Had a productive week here (relatively speaking). I found a cybercafe at our corner and it actually works well -- 3 machines but I only need one. Having trouble finding a phone card, so I may have to depend on this for a few days. The hydro came on last night for about 8 hours, so we have some ice cubes today.
The house painting continues, and Mme. Carmene has started cooking. She is amazing -- she cooks, cleans and keeps everyone in check very quietly and efficiently.
Word of mouth is an amazing tool for communication. Many are at the door daily, as word spreads that we are here for the long haul. I helped one family with 8 children who had run out of money. We paid for 3rd trimeste for their oldest -- $120 Haitian. I don't want to see anyone lose a year of high school for $17US.
On Monday, I walked home with Jocelyne to take pictures of her children, as she had asked me to. (More pictures of Haiti) Thank goodness she walks me back to the road when our visits are finished -- one could easily get lost forever! Then I travelled to Esmann's house to see if he had space for that bed he wanted for himself and his siblings. It took us 3 hours to go and return, and 4 tap taps. We got caught in a blokus (traffic jam) each way as there was a large manifestation (demonstration) for Aristide.
On Wednesday, I tried to buy the bed for Esmann. I asked a neighbor who has a taxi to help us with the transport. We went to the first magasin (store) where I was told there was a bed. No bed, but picked up the owner who then took us to 8 different magasin-yo.
In 110F degree heat, one loses patience very quickly. We ended up at the magasin where I bought the beds for the house. When we arrived, I said in frustration, "If I had $800 to pay for a bed, I would have started here." Back we went to the 2nd store where miracle of miracles they now had a bed -- except it was just a frame for $250. So we bought it. We followed our guide through the market to the vendors of matela yo (mattresses) -- everybody wanted $500-800 for one. So we went back to Lakay Fondasyon and took one from the house. Man, do we need a container to ship stuff here.
On Thursday, Mme. Jacqueline, who does the embroidery, brought M. Ronald to the house at 6:30 a.m. He is a maker of those writing cards, and after some negotiation, he returned this morning (Saturday) at 7 with samples. A second card man came yesterday and will bring back samples on Tuesday. I told him the story of the starthrower and he nodded in understanding, then sketched a regular fish and asked if that wouldn't be better than a starfish for the card.

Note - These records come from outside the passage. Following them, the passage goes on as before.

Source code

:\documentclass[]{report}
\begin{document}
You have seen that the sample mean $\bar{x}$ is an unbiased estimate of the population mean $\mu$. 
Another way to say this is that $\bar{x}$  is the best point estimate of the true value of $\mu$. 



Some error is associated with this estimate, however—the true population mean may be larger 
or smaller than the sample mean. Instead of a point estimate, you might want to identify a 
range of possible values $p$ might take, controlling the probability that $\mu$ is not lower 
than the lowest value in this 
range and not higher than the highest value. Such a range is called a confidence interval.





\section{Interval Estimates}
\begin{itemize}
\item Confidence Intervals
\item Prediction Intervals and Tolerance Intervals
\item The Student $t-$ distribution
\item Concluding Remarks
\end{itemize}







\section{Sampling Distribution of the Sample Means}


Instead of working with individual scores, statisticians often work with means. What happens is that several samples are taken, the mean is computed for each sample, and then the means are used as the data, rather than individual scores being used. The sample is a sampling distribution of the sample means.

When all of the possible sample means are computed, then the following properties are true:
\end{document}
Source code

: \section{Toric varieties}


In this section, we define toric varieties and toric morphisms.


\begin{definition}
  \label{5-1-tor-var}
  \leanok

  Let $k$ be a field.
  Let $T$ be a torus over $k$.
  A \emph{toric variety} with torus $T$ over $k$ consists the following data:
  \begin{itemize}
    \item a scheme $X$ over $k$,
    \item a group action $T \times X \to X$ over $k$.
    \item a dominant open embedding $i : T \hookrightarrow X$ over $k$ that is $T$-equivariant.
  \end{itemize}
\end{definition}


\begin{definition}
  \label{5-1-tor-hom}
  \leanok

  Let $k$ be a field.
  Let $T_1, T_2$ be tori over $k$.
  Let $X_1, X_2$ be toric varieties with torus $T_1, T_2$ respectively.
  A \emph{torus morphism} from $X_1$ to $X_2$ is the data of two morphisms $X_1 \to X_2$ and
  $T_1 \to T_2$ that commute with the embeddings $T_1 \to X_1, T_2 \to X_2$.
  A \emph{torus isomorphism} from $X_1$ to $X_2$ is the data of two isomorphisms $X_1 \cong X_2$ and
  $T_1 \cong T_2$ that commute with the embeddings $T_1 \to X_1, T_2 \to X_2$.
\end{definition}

On Friday, I travelled by tap tap with Jack and Boss to buy ceramic tiles and cement as we are replacing the disastrous countertop in the kitchen. I hate to think of the microbes we unleashed when it was removed. We hired the taptap to wait and take us home with the supplies.
As I sat yesterday afternoon and shortened (by hand) a skirt which my sister had lovingly shortened by machine before I left (it needed to be redone as the hem had been chewed by a mouse), I was listening to the sound of 2 hammers pounding hundeds of little nails into the wood countertop to retain the new ceramic tiles, and smelling the garbage fire outside, and I couldn't help but wonder, when did this become the norm? Rhetorical, of course.